Watson Institute for International and Public Affairs
Taubman Center

President Ricardo Lagos of Chile: Today's Policy Challenges

Friday, April 20, 2012

12:30 p.m. – 1:30 p.m.

Taubman Center for Public Policy and American Institutions, Seminar Room

Ricardo Lagos, President of Chile from 2000 to 2006, will present "The Challenges of a Policymaker in Current Times."

This is an exclusive opportunity for Taubman undergraduate and graduate students and faculty to engage with one of Latin America's most important political leaders.

During his term, Lagos was known for aggressively pursuing free-trade agreements, improving healthcare and education legislation, and addressing the crimes of Augusto Pinochet’s military regime.
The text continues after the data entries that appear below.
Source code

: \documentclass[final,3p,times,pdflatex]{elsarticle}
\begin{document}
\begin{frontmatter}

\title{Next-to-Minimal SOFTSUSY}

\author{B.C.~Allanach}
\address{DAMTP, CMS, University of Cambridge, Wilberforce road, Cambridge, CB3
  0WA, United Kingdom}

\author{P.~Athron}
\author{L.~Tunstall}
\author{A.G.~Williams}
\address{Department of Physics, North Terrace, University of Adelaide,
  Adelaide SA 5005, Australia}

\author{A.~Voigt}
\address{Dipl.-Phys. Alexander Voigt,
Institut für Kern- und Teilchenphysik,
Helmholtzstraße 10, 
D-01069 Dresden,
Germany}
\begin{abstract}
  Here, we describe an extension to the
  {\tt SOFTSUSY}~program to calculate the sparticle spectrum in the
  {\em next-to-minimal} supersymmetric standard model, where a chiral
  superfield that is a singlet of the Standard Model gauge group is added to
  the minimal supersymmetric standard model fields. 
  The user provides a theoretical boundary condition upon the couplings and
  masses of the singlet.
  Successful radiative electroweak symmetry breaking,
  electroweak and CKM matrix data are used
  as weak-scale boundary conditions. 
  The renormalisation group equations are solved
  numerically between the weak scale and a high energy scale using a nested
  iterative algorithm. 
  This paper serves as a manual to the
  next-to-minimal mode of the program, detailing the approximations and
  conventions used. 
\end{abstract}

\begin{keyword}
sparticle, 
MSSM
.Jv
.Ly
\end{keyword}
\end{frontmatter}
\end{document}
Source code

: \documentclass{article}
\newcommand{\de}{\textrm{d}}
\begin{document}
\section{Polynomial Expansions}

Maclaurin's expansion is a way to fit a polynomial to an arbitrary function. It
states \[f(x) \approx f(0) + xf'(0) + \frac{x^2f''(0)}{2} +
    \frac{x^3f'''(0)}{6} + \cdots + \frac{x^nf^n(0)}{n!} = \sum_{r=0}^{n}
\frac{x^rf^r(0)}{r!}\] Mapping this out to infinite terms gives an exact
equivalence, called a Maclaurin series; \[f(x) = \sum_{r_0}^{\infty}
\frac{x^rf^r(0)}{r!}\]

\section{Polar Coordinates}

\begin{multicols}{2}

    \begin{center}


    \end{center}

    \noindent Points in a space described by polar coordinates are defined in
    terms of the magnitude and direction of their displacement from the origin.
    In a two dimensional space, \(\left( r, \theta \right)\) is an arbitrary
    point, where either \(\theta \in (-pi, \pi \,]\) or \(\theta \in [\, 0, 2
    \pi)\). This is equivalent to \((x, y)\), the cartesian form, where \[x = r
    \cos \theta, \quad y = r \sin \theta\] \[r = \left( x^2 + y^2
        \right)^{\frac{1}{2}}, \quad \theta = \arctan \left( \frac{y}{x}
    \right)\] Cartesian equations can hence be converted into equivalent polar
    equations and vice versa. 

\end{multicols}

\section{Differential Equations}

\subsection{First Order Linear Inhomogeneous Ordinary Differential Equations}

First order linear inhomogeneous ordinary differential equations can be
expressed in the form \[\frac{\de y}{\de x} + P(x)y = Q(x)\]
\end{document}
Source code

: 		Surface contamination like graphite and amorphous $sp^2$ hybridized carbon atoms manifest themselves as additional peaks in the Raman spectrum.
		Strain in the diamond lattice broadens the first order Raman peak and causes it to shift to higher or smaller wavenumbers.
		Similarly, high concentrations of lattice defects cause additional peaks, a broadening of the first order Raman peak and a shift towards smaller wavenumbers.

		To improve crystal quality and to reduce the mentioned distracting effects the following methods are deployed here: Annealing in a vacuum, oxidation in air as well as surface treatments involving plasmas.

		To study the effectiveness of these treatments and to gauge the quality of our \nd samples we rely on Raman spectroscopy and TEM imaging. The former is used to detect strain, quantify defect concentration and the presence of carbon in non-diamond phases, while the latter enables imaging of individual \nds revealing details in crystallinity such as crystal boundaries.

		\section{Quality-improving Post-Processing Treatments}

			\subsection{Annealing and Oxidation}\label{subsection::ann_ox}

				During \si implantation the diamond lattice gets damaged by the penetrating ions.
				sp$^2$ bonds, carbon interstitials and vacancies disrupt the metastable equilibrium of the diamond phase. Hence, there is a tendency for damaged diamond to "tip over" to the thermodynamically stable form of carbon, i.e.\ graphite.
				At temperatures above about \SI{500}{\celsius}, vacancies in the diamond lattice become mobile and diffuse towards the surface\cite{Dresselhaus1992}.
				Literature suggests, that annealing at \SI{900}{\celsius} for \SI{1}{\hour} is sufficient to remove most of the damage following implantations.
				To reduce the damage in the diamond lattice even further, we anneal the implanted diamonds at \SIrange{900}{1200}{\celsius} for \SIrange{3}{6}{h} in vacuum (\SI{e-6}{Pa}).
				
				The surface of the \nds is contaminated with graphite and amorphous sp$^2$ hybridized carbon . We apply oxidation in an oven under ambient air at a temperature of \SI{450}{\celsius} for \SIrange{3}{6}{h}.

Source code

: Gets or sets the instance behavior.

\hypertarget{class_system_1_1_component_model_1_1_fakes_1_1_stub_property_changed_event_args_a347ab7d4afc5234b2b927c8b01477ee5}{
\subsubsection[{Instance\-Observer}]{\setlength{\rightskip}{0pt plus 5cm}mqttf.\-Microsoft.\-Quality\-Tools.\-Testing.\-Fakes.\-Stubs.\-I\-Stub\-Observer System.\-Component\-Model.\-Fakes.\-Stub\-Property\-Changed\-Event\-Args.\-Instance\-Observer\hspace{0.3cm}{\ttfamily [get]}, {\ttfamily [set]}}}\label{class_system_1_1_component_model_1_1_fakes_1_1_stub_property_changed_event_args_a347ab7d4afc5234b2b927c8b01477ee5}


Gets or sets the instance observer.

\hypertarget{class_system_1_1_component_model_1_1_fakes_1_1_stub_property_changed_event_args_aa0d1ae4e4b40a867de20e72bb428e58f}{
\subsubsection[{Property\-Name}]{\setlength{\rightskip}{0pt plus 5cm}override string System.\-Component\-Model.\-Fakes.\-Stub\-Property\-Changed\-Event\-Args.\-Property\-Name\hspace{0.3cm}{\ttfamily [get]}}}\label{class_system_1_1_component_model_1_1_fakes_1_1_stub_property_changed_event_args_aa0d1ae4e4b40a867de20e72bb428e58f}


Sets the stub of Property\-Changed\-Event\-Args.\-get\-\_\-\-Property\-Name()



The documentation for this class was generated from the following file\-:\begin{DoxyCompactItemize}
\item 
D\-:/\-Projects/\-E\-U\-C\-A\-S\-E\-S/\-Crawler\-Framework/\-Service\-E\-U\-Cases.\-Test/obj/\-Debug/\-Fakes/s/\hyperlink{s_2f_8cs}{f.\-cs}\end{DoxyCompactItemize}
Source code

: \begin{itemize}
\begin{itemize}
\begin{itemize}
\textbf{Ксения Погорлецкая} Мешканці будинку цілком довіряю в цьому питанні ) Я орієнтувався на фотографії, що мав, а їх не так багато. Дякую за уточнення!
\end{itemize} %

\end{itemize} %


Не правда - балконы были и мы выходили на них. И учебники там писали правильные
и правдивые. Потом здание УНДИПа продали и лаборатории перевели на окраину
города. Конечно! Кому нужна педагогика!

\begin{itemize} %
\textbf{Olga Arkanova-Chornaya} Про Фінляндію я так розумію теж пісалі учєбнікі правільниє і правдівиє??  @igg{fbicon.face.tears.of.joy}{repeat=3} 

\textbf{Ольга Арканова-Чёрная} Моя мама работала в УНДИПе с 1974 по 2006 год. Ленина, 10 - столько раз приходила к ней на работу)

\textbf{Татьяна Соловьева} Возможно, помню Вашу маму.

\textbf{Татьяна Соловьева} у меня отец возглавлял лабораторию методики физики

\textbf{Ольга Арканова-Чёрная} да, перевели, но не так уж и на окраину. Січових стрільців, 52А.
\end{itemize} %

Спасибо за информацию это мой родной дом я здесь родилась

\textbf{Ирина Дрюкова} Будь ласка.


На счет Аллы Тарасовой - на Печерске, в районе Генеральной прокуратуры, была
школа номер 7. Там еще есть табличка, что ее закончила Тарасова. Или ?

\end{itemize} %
Since leaving office, Lagos founded the Fundación Democracia y Desarrollo (Foundation for Democracy and Development) in 2006 and currently serves as its president. He is also vice-chair of the Inter-American Dialogue and was UN special envoy for climate change from 2007-2010.

Lagos earned a law degree from the University of Chile in 1960 and then attended Duke University, where he received a PhD in economics in 1966. He returned to Chile and served as director of the University of Chile's School of Political and Administrative Sciences and was subsequently appointed secretary general of the Latin American Faculty of Social Sciences. After the military coup against President Salvador Allende, Lagos lived in the United States and Argentina where he served at the United Nations as consultant and economist in UNESCO and the International Labor Organization.

In 1978, he returned to Chile, where he became president of the Democratic Alliance, a coalition of parties opposed to Pinochet. In 1987, Lagos founded the Party for Democracy (Partido por la Democracia). He served as minister of education under the government of President Patricio Aylwin (1990-1994) and as minister of public works under President Eduardo Frei (1994-2000). Elected as president in January 2000, Lagos became the first socialist to hold the office since Allende.